2. Eenzaamheid Wat is eenzaamheid? Niet iedereen verstaat daar hetzelfde onder en dat kan voor verwarring zorgen. ‘Eenzaam zijn’ en ‘alleen zijn’ bijvoorbeeld wordt heel vaak door elkaar gehaald. Hieronder de definitie die tegenwoordig het meest gangbaar is. Eenzaamheid is het subjectief ervaren van een onplezierig of ontoelaatbaar gemis aan kwaliteit van bepaalde relaties. - prof. dr. De Jong-Gierveld Uit deze definitie is een aantal dingen af te leiden. Allereerst dat het gaat om iets subjectiefs, om een gevoel. Dat is niet het geval bij het begrip ‘alleen’. Je kunt zien of iemand alleen is, maar je kunt niet zien of iemand eenzaam is. Dat kan iemand alleen zelf aangeven. Ten tweede komt in deze definitie naar voren dat het gaat om een onplezierig of ontoelaatbaar gevoel. Soms zeggen mensen: “ik vind een beetje eenzaamheid juist prettig, ik wil graag alleen zijn”. Dan gaat het – uitgaande van deze definitie – dus niet om eenzaamheid maar om sociale isolatie of ervoor kiezen om alleen te zijn. Tot slot noemt de definitie een gemis aan kwaliteit van bepaalde relaties of een gemis aan bepaalde relaties. Eenzaamheid heeft te maken met contact, met relaties. Niet alleen het aantal relaties daarin is belangrijk, maar juist en vooral ook de kwaliteit van deze relaties. Het gaat om relaties in brede zin, dus niet alleen die met een partner, maar ook met familieleden, vrienden, buren, collega’s enzovoort. Vaak wordt er onderscheid gemaakt tussen verschillende soorten eenzaamheid. Er zijn verschillende indelingen. Eén daarvan is het onderscheid tussen emotionele eenzaamheid en sociale eenzaamheid. Bij emotionele eenzaamheid mist iemand een partner of een goede vriendin, of wordt een bepaalde diepgang met een persoon gemist. Je mist iemand dichtbij, een vertrouwenspersoon waar je een goede relatie mee hebt. Bij sociale eenzaamheid gaat het om een gemis in het bredere netwerk, dus kennissen, buren, collega’s. Emotionele eenzaamheid wordt over het algemeen als ernstiger beleefd dan sociale eenzaamheid. Natuurlijk komen deze twee vormen ook gecombineerd voor, en dat is een vorm van eenzaamheid die door veel mensen als heel ernstig wordt beleefd.

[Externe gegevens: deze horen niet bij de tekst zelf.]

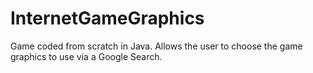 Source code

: # InternetGameGraphics
Game coded from scratch in Java. Allows the user to choose the game graphics to use via a Google Search.
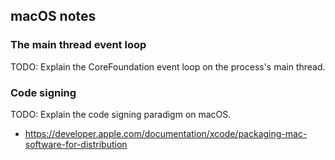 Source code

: ## macOS notes

### The main thread event loop

TODO: Explain the CoreFoundation event loop on the process's main thread.

### Code signing

TODO: Explain the code signing paradigm on macOS.

- https://developer.apple.com/documentation/xcode/packaging-mac-software-for-distribution
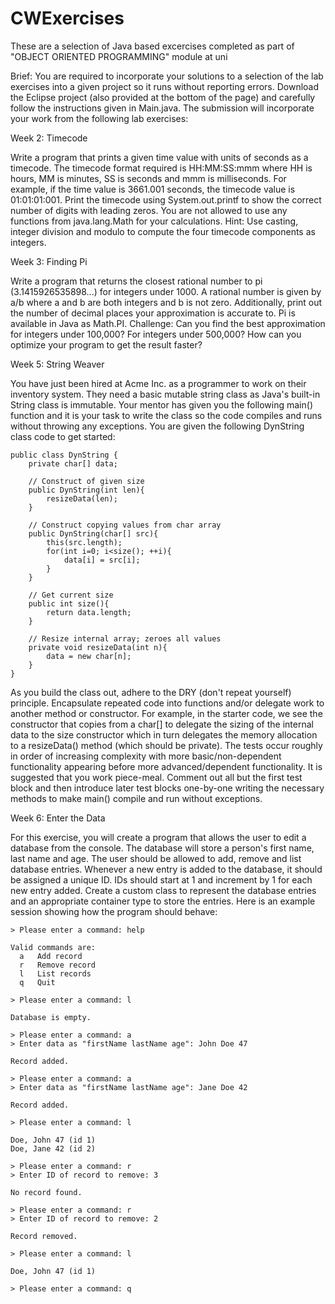 # CWExercises

These are a selection of Java based excercises completed as part of "OBJECT ORIENTED PROGRAMMING" module at uni

Brief:
You are required to incorporate your solutions to a selection of the lab exercises into a given project so it runs without reporting errors. Download the Eclipse project (also provided at the bottom of the page) and carefully follow the instructions given in Main.java. The submission will incorporate your work from the following lab exercises:

  Week 2: Timecode
  
Write a program that prints a given time value with units of seconds as a timecode. The timecode format required is HH:MM:SS:mmm where HH is hours, MM is minutes, SS is seconds and mmm is milliseconds. For example, if the time value is 3661.001 seconds, the timecode value is 01:01:01:001. Print the timecode using System.out.printf to show the correct number of digits with leading zeros. You are not allowed to use any functions from java.lang.Math for your calculations. Hint: Use casting, integer division and modulo to compute the four timecode components as integers.
  
  Week 3: Finding Pi
  
Write a program that returns the closest rational number to pi (3.1415926535898...) for integers under 1000. A rational number is given by a/b where a and b are both integers and b is not zero. Additionally, print out the number of decimal places your approximation is accurate to. Pi is available in Java as Math.PI. Challenge: Can you find the best approximation for integers under 100,000? For integers under 500,000? How can you optimize your program to get the result faster?
  
  Week 5: String Weaver
  
You have just been hired at Acme Inc. as a programmer to work on their inventory system. They need a basic mutable string class as Java's built-in String class is immutable. Your mentor has given you the following main() function and it is your task to write the class so the code compiles and runs without throwing any exceptions. You are given the following DynString class code to get started:

	public class DynString {
		private char[] data;

		// Construct of given size
		public DynString(int len){
			resizeData(len);
		}

		// Construct copying values from char array
		public DynString(char[] src){
			this(src.length);
			for(int i=0; i<size(); ++i){
				data[i] = src[i];
			}
		}

		// Get current size
		public int size(){
			return data.length;
		}

		// Resize internal array; zeroes all values
		private void resizeData(int n){
			data = new char[n];
		}
	}
As you build the class out, adhere to the DRY (don't repeat yourself) principle. Encapsulate repeated code into functions and/or delegate work to another method or constructor. For example, in the starter code, we see the constructor that copies from a char[] to delegate the sizing of the internal data to the size constructor which in turn delegates the memory allocation to a resizeData() method (which should be private). The tests occur roughly in order of increasing complexity with more basic/non-dependent functionality appearing before more advanced/dependent functionality. It is suggested that you work piece-meal. Comment out all but the first test block and then introduce later test blocks one-by-one writing the necessary methods to make main() compile and run without exceptions.
  
  Week 6: Enter the Data
  
For this exercise, you will create a program that allows the user to edit a database from the console. The database will store a person's first name, last name and age. The user should be allowed to add, remove and list database entries. Whenever a new entry is added to the database, it should be assigned a unique ID. IDs should start at 1 and increment by 1 for each new entry added. Create a custom class to represent the database entries and an appropriate container type to store the entries. Here is an example session showing how the program should behave:

    > Please enter a command: help

    Valid commands are:
      a   Add record
      r   Remove record
      l   List records
      q   Quit

    > Please enter a command: l

    Database is empty.

    > Please enter a command: a
    > Enter data as "firstName lastName age": John Doe 47

    Record added.

    > Please enter a command: a
    > Enter data as "firstName lastName age": Jane Doe 42

    Record added.

    > Please enter a command: l

    Doe, John 47 (id 1)
    Doe, Jane 42 (id 2)

    > Please enter a command: r
    > Enter ID of record to remove: 3

    No record found.

    > Please enter a command: r
    > Enter ID of record to remove: 2

    Record removed.

    > Please enter a command: l

    Doe, John 47 (id 1)

    > Please enter a command: q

3. De functie van eenzaamheid Ik houd me al vanaf 2002 bezig met het onderwerp eenzaamheid, en ik heb me eigenlijk steeds afgevraagd: waarom bestaat eenzaamheid, wat is eigenlijk de functie van eenzaamheid? Pas de afgelopen jaren heb ik daarop antwoorden gevonden.

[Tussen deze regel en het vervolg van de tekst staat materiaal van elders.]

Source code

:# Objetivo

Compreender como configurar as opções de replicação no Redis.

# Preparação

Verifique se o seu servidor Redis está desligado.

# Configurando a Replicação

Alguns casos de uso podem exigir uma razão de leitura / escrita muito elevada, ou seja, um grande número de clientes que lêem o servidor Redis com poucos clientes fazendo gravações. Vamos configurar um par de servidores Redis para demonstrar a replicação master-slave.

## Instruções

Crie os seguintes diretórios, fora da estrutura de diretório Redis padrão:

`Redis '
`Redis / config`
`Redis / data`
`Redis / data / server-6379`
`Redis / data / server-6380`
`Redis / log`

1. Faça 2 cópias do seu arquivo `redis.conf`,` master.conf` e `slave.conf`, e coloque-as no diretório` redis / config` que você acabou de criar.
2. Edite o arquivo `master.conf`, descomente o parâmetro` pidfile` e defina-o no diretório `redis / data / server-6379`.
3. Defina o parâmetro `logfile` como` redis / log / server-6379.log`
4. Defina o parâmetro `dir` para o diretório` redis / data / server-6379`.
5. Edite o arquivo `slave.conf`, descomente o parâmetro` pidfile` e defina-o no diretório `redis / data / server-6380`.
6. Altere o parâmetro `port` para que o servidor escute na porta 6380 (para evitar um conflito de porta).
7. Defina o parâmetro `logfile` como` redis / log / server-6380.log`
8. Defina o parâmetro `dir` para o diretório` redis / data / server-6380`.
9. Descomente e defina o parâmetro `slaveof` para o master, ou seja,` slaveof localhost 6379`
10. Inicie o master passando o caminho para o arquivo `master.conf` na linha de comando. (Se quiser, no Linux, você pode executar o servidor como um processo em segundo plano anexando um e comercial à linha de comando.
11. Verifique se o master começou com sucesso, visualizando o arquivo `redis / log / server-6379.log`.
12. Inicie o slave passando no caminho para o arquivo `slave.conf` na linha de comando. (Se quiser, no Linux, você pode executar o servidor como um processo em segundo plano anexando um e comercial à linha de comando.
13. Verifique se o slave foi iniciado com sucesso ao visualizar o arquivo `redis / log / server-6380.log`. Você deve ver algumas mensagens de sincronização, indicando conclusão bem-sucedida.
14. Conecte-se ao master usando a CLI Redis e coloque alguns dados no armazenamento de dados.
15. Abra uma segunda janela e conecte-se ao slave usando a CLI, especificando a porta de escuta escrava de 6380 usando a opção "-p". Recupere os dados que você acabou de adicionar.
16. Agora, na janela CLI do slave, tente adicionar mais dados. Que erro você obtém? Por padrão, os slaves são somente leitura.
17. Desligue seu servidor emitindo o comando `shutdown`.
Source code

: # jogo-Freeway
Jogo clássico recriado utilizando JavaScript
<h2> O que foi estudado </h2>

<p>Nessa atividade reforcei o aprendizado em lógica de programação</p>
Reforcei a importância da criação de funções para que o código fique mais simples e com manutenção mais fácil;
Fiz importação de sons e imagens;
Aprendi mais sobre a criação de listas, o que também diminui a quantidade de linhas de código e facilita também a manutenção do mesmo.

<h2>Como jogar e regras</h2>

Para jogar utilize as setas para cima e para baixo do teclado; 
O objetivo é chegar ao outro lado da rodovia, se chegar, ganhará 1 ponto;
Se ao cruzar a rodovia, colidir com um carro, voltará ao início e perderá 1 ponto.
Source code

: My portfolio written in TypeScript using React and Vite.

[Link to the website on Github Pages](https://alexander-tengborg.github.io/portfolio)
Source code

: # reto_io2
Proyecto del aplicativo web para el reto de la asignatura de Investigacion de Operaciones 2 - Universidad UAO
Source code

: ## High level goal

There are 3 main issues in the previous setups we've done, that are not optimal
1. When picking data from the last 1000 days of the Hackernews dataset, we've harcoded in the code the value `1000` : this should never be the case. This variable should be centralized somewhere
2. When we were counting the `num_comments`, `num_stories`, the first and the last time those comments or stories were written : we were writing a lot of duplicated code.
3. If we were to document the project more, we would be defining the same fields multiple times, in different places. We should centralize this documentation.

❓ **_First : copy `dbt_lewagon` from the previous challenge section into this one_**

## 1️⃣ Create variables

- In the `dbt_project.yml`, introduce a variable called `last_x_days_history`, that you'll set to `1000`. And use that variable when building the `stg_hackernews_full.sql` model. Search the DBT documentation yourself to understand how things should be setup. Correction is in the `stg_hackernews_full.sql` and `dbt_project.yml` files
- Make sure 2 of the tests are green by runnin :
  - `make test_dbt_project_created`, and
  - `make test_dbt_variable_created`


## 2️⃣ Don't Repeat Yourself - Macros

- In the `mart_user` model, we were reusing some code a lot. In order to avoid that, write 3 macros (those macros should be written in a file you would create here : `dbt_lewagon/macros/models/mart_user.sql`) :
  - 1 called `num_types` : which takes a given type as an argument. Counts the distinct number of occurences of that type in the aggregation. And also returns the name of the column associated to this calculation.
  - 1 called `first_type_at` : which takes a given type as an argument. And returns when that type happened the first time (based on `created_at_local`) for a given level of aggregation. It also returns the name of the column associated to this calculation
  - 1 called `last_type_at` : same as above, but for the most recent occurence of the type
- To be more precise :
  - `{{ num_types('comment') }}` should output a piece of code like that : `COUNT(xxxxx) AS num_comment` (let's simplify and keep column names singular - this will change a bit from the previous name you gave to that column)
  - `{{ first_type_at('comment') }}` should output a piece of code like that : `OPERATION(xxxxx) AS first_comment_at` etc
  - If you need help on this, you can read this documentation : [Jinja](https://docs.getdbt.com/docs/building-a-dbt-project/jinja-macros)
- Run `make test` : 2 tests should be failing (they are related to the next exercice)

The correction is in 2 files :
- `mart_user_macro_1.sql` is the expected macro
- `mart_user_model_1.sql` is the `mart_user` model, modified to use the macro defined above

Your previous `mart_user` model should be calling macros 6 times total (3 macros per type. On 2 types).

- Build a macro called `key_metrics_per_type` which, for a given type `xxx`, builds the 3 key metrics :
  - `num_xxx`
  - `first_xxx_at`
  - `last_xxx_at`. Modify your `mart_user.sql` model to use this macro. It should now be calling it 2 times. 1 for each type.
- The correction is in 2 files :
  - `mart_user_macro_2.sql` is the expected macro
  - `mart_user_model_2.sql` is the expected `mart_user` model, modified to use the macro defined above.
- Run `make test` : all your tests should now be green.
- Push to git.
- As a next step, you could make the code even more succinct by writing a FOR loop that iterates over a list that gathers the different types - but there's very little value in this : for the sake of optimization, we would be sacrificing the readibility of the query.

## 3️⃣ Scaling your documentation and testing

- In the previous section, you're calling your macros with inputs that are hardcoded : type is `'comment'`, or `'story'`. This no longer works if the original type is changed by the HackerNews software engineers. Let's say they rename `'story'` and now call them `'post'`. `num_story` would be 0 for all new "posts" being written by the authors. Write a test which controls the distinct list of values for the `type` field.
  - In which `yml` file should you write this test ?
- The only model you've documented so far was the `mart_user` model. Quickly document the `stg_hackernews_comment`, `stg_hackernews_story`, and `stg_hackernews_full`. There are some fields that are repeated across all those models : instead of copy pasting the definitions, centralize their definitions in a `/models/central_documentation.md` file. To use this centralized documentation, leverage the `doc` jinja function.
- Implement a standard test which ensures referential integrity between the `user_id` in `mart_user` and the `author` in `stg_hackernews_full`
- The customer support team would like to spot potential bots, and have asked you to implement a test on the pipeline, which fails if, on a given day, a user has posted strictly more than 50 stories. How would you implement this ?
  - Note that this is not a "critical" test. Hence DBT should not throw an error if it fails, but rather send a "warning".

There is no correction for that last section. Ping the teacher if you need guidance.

verdiepingsstof ‘Sociaal Vitaal voor beweegdocenten’
2
Ik vind het meest aannemelijke antwoord dat eenzaamheid een signaalfunctie heeft. Vergelijk het maar met een heel ander signaal, bijvoorbeeld honger. Als je honger hebt (een fysiek signaal), dan moet je iets eten, dan moet je iets gaan doen om de lichamelijke honger tegen te gaan. Eenzaamheid kun je als een sociaal signaal zien. Eenzaamheid betekent dan: je moet contact gaan zoeken, je moet zorgen dat je contacten zich verdiepen, je moet zorgen dat je bij een groep komt. Sommige mensen gaan bij honger ongezonde dingen eten. Die keuze, want dat is het, lijkt voor de buitenwereld onlogisch. Ongeveer hetzelfde gebeurt bij sommige eenzame mensen. Ze pikken het signaal van eenzaamheid wel op, maar gaan daar op een minder handige manier mee om. Op een manier die soms zelfs hun eenzaamheid alleen maar versterkt… Hier kom ik later op terug. Het zien van de signaalfunctie van eenzaamheid heeft voor mij erg verhelderend gewerkt: eenzaamheid is niet iets wat iemand overkomt of wat nu eenmaal bestaat, maar het is een signaal dat iemand kan oppakken om er iets mee te doen.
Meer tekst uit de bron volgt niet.